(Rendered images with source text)
+---+

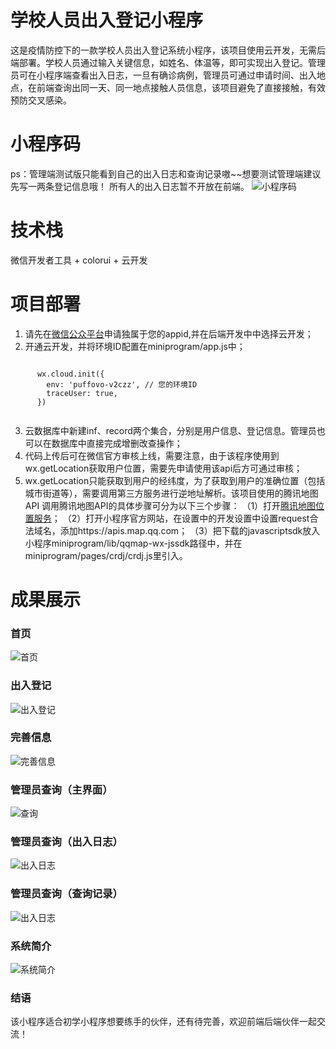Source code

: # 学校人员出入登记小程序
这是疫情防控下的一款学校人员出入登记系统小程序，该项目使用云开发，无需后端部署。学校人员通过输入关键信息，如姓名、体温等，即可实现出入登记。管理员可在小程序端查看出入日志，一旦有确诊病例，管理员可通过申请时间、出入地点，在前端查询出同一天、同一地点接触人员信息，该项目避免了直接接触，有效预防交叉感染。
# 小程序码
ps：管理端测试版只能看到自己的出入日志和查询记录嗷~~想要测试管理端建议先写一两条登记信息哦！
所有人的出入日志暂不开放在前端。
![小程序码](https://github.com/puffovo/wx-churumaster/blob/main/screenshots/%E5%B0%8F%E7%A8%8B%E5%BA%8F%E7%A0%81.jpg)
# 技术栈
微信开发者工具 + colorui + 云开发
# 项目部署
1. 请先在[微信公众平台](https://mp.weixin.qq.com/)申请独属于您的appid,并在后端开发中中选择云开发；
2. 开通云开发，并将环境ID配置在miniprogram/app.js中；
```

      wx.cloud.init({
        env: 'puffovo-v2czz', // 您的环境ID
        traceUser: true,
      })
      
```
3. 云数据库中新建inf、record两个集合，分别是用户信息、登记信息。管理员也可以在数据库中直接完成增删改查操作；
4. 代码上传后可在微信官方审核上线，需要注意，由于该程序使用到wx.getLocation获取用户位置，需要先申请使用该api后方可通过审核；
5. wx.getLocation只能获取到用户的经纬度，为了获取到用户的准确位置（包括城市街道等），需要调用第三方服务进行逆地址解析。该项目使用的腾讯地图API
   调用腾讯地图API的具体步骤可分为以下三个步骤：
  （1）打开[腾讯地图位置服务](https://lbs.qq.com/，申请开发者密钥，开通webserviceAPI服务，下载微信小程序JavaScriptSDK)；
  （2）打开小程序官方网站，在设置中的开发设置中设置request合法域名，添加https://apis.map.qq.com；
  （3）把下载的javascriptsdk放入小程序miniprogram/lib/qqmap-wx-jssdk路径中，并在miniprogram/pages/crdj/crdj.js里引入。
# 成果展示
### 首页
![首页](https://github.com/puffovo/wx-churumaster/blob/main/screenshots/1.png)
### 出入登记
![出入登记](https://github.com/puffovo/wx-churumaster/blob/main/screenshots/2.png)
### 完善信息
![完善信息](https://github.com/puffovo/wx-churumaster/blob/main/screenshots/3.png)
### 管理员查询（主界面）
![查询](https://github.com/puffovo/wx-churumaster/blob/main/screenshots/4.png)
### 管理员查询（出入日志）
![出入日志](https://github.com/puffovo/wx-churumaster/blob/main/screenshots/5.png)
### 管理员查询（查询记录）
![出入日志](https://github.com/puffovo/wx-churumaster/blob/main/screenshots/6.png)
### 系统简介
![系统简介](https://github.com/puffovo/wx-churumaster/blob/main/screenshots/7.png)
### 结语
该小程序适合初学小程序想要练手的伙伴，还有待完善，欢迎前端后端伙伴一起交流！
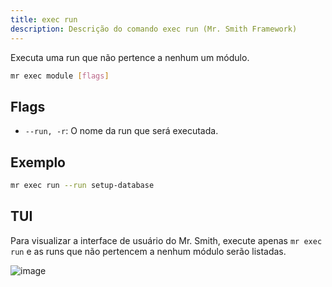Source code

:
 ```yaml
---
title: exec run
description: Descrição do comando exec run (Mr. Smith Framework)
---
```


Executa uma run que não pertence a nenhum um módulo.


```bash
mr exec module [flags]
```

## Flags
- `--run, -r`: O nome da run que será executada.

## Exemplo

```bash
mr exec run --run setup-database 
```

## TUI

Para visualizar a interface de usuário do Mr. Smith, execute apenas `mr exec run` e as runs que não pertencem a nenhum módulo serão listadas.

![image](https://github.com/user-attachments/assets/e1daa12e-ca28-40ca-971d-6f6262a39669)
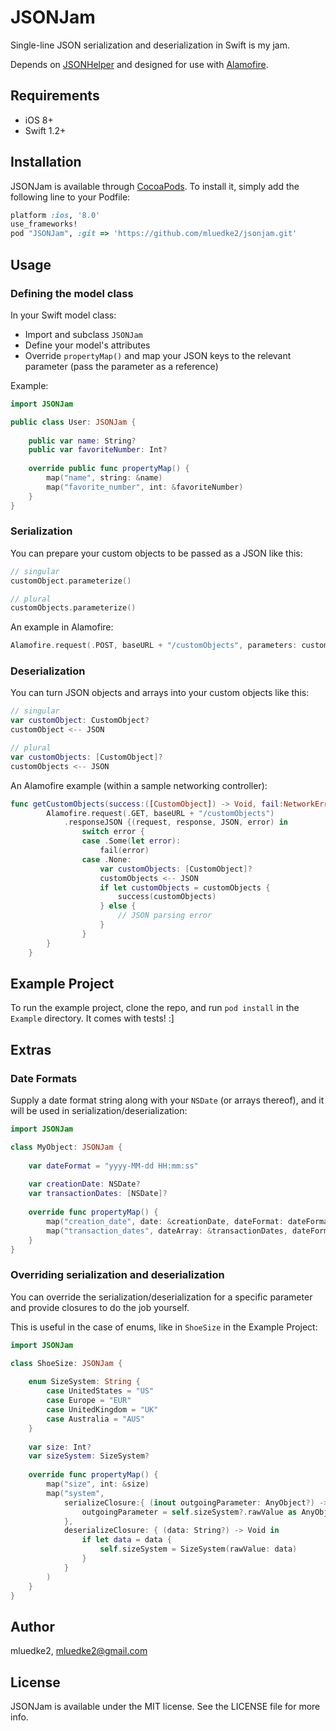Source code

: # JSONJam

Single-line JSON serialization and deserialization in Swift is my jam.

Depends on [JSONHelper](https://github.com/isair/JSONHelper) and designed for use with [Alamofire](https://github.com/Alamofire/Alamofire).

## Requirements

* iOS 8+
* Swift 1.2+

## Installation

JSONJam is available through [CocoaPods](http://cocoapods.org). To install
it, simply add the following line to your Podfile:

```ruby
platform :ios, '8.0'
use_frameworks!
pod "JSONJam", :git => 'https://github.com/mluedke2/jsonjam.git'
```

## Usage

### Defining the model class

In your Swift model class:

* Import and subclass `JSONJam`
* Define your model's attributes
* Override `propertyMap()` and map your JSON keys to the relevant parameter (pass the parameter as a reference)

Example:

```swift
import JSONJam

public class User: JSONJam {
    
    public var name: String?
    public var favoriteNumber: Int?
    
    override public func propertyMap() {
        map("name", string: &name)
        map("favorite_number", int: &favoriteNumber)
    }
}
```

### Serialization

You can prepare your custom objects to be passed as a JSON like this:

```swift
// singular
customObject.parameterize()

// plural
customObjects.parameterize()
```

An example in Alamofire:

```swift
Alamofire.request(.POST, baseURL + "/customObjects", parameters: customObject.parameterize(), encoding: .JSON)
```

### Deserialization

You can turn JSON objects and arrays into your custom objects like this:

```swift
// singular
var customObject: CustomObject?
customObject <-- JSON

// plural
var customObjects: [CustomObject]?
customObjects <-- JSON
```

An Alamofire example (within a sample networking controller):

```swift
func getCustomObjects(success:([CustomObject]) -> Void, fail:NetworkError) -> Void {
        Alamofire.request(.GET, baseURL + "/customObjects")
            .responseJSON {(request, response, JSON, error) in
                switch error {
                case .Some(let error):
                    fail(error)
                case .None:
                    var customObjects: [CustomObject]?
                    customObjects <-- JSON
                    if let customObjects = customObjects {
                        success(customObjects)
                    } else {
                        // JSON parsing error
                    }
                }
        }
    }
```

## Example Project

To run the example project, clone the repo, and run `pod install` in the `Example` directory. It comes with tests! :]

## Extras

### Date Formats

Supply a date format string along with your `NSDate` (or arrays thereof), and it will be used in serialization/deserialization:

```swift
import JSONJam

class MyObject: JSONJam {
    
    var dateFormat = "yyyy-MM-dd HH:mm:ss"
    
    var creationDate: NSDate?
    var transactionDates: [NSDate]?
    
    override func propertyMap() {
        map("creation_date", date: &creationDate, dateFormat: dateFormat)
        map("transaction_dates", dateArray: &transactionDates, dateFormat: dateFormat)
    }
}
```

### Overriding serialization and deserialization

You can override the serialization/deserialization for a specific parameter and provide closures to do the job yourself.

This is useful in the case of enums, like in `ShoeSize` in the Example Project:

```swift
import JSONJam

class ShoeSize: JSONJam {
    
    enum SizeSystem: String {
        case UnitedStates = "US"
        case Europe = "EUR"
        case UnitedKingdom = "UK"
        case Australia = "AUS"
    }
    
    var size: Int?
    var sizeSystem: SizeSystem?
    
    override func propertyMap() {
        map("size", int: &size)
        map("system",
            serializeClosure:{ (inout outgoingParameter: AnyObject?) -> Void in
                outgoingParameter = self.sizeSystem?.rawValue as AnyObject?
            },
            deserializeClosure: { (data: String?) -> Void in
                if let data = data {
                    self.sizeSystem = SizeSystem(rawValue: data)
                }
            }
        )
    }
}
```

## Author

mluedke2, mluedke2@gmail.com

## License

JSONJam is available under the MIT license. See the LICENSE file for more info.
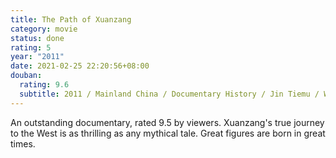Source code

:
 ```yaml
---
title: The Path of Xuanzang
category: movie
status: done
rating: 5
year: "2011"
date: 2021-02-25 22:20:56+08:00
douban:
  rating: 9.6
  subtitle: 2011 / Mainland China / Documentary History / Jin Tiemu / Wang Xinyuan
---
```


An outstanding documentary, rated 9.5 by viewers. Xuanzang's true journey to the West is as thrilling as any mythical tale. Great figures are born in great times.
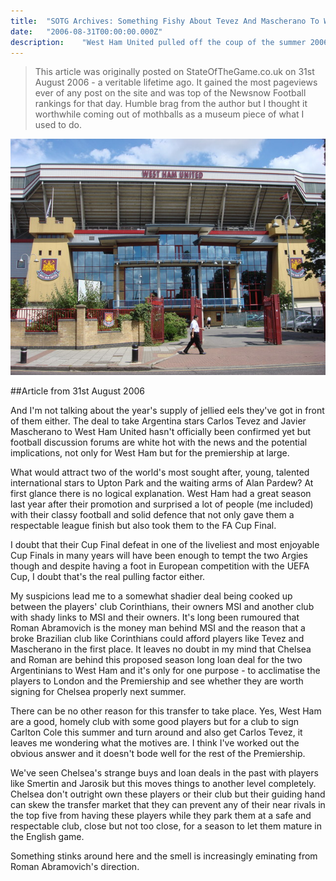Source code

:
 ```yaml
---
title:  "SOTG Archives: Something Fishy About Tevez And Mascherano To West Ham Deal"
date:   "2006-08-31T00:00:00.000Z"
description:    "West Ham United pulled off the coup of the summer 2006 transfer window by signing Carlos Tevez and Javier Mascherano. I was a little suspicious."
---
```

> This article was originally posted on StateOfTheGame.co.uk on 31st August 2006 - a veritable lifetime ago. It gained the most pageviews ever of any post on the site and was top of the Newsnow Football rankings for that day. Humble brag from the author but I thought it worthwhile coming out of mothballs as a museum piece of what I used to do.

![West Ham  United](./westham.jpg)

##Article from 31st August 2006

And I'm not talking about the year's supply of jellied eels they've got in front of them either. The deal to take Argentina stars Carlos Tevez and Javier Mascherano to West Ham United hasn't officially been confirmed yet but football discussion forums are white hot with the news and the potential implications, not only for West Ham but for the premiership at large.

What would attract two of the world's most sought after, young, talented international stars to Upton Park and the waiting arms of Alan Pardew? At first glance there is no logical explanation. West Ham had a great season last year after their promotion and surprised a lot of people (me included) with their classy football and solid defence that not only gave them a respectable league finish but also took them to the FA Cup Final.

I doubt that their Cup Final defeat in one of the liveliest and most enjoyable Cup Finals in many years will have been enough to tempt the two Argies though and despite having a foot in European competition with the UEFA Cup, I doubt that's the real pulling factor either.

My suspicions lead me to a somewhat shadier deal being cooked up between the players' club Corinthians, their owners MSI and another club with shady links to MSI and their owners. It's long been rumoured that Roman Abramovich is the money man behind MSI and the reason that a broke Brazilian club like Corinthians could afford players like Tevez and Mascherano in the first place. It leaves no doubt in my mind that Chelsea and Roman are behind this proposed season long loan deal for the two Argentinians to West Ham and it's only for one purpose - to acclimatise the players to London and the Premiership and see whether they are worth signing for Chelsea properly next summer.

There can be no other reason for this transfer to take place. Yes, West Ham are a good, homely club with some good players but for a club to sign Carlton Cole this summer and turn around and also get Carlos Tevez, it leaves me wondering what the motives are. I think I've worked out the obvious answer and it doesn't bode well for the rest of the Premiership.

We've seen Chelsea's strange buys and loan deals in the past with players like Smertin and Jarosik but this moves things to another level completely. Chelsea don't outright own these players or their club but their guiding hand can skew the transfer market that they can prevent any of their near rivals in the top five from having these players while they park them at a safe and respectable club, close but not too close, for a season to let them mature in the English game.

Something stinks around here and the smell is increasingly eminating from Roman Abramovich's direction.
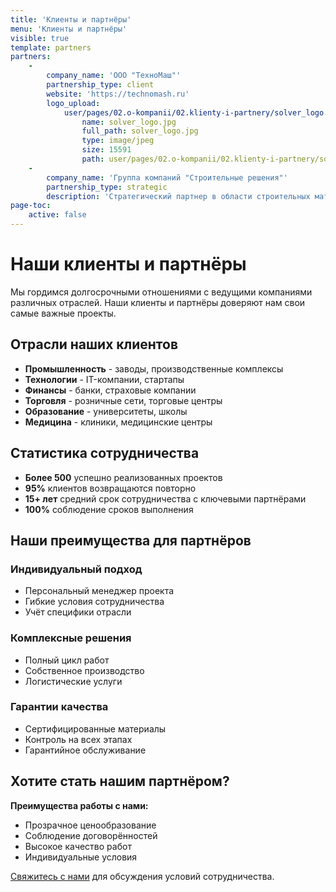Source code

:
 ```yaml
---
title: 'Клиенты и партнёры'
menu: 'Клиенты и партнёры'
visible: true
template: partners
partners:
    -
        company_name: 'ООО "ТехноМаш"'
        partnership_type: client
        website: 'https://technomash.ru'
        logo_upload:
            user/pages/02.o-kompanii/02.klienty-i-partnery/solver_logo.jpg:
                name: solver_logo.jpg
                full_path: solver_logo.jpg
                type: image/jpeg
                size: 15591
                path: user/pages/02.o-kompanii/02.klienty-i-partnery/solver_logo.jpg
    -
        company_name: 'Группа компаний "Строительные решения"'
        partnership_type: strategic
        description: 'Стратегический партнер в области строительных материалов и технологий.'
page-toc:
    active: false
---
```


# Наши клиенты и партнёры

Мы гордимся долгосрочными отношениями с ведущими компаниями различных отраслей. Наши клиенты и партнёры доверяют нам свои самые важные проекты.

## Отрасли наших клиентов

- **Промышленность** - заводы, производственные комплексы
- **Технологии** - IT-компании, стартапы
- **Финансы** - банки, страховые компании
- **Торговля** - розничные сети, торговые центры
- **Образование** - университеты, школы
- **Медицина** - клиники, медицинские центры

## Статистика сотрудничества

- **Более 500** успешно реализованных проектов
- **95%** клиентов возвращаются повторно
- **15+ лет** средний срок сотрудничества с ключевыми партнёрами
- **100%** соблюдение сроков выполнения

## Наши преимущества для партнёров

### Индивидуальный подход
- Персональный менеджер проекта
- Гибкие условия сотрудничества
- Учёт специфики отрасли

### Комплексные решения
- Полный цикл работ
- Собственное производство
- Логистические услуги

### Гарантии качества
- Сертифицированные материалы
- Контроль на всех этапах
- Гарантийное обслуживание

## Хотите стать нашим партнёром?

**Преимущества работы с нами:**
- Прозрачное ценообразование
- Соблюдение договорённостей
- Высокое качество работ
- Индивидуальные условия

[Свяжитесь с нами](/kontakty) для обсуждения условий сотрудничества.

+---+

Within the lines above, find those holding the word "клиентов" and copy them.

Exercise response:
## Отрасли наших клиентов
- **95%** клиентов возвращаются повторно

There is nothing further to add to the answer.